Having failed to block the passage of Dodd-Frank, the Republicans, who control the House of Representatives, have aggressively sought to repeal the act or, failing that, to starve the regulators financially so that they cannot enforce the law. Also prominent in this strategy is the flood of lawsuits in federal courts challenging the Dodd-Frank rules by claiming that regulators have used improper cost-benefit analyses.
As interpreted by every administration since President Ronald Reagan's, cost-benefit analysis has entailed a pseudo-scientific algorithmic "test" that foregrounds the costs of business compliance with a given regulation and minimizes its social and economic benefits. Moreover, Wall Street's champions argue that such cost-benefit analyses may be applied only prospectively, meaning that the trillions of dollars in costs that taxpayers have already borne because of a lack of regulation will never be considered.
The Wall Street strategy of using cost-benefit analysis to overturn Dodd-Frank was clearly revealed in a July 2011 decision by a panel of three conservative judges on the Court of Appeals for the D.C. Circuit in Business Roundtable & U.S. Chamber of Commerce v. the Securities and Exchange Commission. Lawyers for the Roundtable and the Chamber argued that an SEC "proxy access" rule mandated by Dodd-Frank failed a cost-benefit test. (The SEC rule requires public companies to provide shareholders with sufficient information to choose among candidates for corporate boards nominated by the shareholders themselves.)
Dodd-Frank has no requirement that a regulatory agency conduct cost-benefit analyses when promulgating a rule, but that did not trouble the appellate panel. It interpreted a very general and highly ambiguous requirement in the SEC's general governing statute — that the commission consider "whether [its] action will promote efficiency, competition, and capital formation" — as mandating that it consider "the economic implications" of its actions and therefore carry out a strict cost-benefit analysis.
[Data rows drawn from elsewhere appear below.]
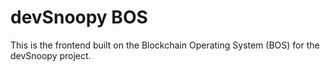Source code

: # devSnoopy BOS

This is the frontend built on the Blockchain Operating System (BOS) for the devSnoopy project.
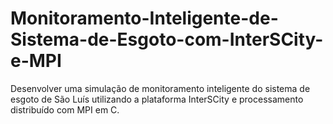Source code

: # Monitoramento-Inteligente-de-Sistema-de-Esgoto-com-InterSCity-e-MPI
Desenvolver uma simulação de monitoramento inteligente do sistema de esgoto de São  Luís utilizando a plataforma InterSCity e processamento distribuído com MPI em C.
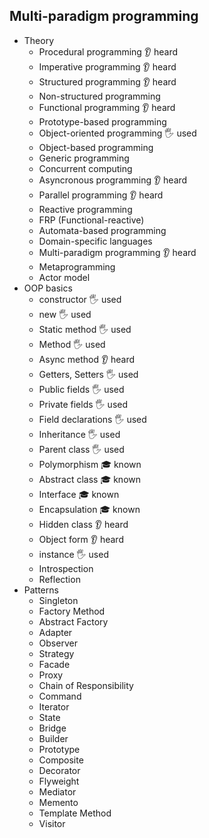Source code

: ## Multi-paradigm programming

- Theory
  - Procedural programming 👂 heard
  - Imperative programming 👂 heard
  - Structured programming 👂 heard
  - Non-structured programming
  - Functional programming 👂 heard
  - Prototype-based programming
  - Object-oriented programming 🖐️ used
  - Object-based programming
  - Generic programming
  - Concurrent computing
  - Asyncronous programming 👂 heard
  - Parallel programming 👂 heard
  - Reactive programming
  - FRP (Functional-reactive)
  - Automata-based programming
  - Domain-specific languages
  - Multi-paradigm programming 👂 heard
  - Metaprogramming
  - Actor model
- OOP basics
  - constructor 🖐️ used
  - new 🖐️ used
  - Static method 🖐️ used
  - Method 🖐️ used
  - Async method 👂 heard
  - Getters, Setters 🖐️ used
  - Public fields 🖐️ used
  - Private fields 🖐️ used
  - Field declarations 🖐️ used
  - Inheritance 🖐️ used
  - Parent class 🖐️ used
  - Polymorphism 🎓 known
  - Abstract class 🎓 known
  - Interface 🎓 known
  - Encapsulation 🎓 known
  - Hidden class 👂 heard
  - Object form 👂 heard
  - instance 🖐️ used
  - Introspection
  - Reflection
- Patterns
  - Singleton
  - Factory Method
  - Abstract Factory
  - Adapter
  - Observer
  - Strategy
  - Facade
  - Proxy
  - Chain of Responsibility
  - Command
  - Iterator
  - State
  - Bridge
  - Builder
  - Prototype
  - Composite
  - Decorator
  - Flyweight
  - Mediator
  - Memento
  - Template Method
  - Visitor

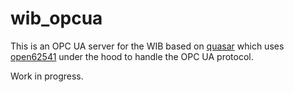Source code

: # wib_opcua

This is an OPC UA server for the WIB based on [quasar](https://github.com/quasar-team/quasar)
which uses [open62541](https://open62541.org/) under the hood to handle the OPC
UA protocol. 

Work in progress.

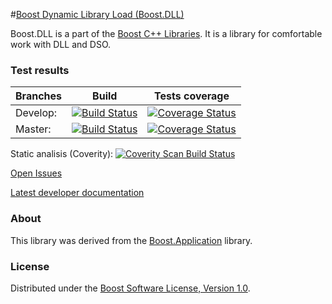 #[Boost Dynamic Library Load (Boost.DLL)](http://boost.org/libs/dll)

Boost.DLL is a part of the [Boost C++ Libraries](http://github.com/boostorg). It is a library for comfortable work with DLL and DSO.

### Test results

Branches        | Build         | Tests coverage
----------------|-------------- | -------------
Develop:        | [![Build Status](https://travis-ci.org/apolukhin/Boost.DLL.svg?branch=develop)](https://travis-ci.org/apolukhin/Boost.DLL)  | [![Coverage Status](https://coveralls.io/repos/apolukhin/Boost.DLL/badge.png?branch=develop)](https://coveralls.io/r/apolukhin/Boost.DLL?branch=develop)
Master:         | [![Build Status](https://travis-ci.org/apolukhin/Boost.DLL.svg?branch=master)](https://travis-ci.org/apolukhin/Boost.DLL)  | [![Coverage Status](https://coveralls.io/repos/apolukhin/Boost.DLL/badge.png?branch=master)](https://coveralls.io/r/apolukhin/Boost.DLL?branch=master)

Static analisis (Coverity): [![Coverity Scan Build Status](https://scan.coverity.com/projects/3911/badge.svg)](https://scan.coverity.com/projects/3911/view_defects)

[Open Issues](https://svn.boost.org/trac/boost/query?status=!closed&component=dll)

[Latest developer documentation](http://apolukhin.github.io/Boost.DLL/index.html)

### About
This library was derived from the [Boost.Application](https://github.com/retf/Boost.Application) library.

### License
Distributed under the [Boost Software License, Version 1.0](http://www.boost.org/LICENSE_1_0.txt).
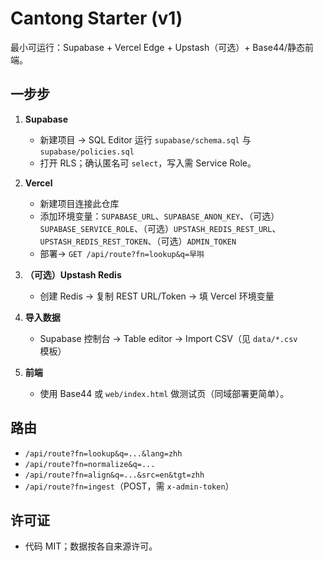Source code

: 
# Cantong Starter (v1)

最小可运行：Supabase + Vercel Edge + Upstash（可选）+ Base44/静态前端。

## 一步步

1. **Supabase**
   - 新建项目 → SQL Editor 运行 `supabase/schema.sql` 与 `supabase/policies.sql`
   - 打开 RLS；确认匿名可 `select`，写入需 Service Role。

2. **Vercel**
   - 新建项目连接此仓库
   - 添加环境变量：`SUPABASE_URL`、`SUPABASE_ANON_KEY`、（可选）`SUPABASE_SERVICE_ROLE`、（可选）`UPSTASH_REDIS_REST_URL`、`UPSTASH_REDIS_REST_TOKEN`、（可选）`ADMIN_TOKEN`
   - 部署→ `GET /api/route?fn=lookup&q=早唞`

3. **（可选）Upstash Redis**
   - 创建 Redis → 复制 REST URL/Token → 填 Vercel 环境变量

4. **导入数据**
   - Supabase 控制台 → Table editor → Import CSV（见 `data/*.csv` 模板）

5. **前端**
   - 使用 Base44 或 `web/index.html` 做测试页（同域部署更简单）。

## 路由

- `/api/route?fn=lookup&q=...&lang=zhh`
- `/api/route?fn=normalize&q=...`
- `/api/route?fn=align&q=...&src=en&tgt=zhh`
- `/api/route?fn=ingest`（POST，需 `x-admin-token`）

## 许可证
- 代码 MIT；数据按各自来源许可。
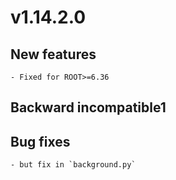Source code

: # v1.14.2.0
    
## New features

    - Fixed for ROOT>=6.36 

## Backward incompatible1

## Bug fixes
    
    - but fix in `background.py`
Ignoring Justice Antonin Scalia's complaint (quoting Judge Harold Leventhal) that the use of legislative history to interpret a statute is like "entering a crowded cocktail party and looking over the heads of the guests for one's friends," the judges in the Business Roundtable case looked through the "crowded" administrative SEC record to find evidence friendly to Wall Street's cause, while dismissing as "unpersuasive" the economic evidence produced by the SEC to justify the rule. Thus, the judges' reasoning in Business Roundtable trumped that of the SEC, the most expert agency on corporate governance issues.
The judge-made law in Business Roundtable harks back to the Supreme Court's 1905 decision in Lochner v. New York and its progeny, wherein the Court's conservative justices substituted their own laissez-faire economic ideology for that of Progressive-era state legislatures and later for that of the early New Deal Congress. It was only the "switch in time that saved nine" — namely, Justice Owen Roberts' defection from the conservative bloc to the Court liberals — that ended judicial second-guessing of legislative actions and possibly saved the Court from Roosevelt's "court-packing" plan designed to add six New Deal justices.
Encouraged by the ruling in Business Roundtable, Wall Street trade associations have since filed two more major challenges to Dodd-Frank that rely heavily on the argument that financial regulators should be required to conduct these rigged cost-benefit analyses. The crucial question is: How will the Roberts Court respond to future challenges to Dodd-Frank on those grounds?
The Roberts Court's record on the review of financial regulations is mixed. When considering private parties' access to the courts to challenge securities laws, liberal justices have sometimes made it more difficult for these actions to be brought, as in Tellabs, Inc. v. Makor Issues & Rights, Ltd. (2007), whereas conservative justices have at times shown open-mindedness, as in Erica P. John Fund, Inc. v. Halliburton Co. (2011).
Two recent cases dealing with the substance of private rights of action under the securities laws are, however, problematic. In Janus Capital Group Inc. v. First Derivative Traders (2011), Justice Clarence Thomas, writing for himself and the four other conservative justices, defined the word "make" in an SEC rule to mean that an investment company could not be sued for the false statements in a subsidiary's mutual fund prospectus, even if it helped prepare the document, because the parent company did not "make" them; instead, the subsidiary did when it filed the prospectus with the SEC. To reach this conclusion, Justice Thomas relied heavily on his choice of competing dictionary definitions of "make." In dissent, Justice Stephen Breyer noted: "Neither common English nor this Court's earlier cases limit the scope of [the word] to those with 'ultimate authority' over a statement's content." Thus the Roberts Court twisted the word "make" to allow an "untrue statement of material fact" to go unsanctioned, just as the D.C. Circuit Court, in its Business Roundtable decision, twisted the hortatory language of Congress to require regulators to perform a pro-Wall Street cost-benefit analysis.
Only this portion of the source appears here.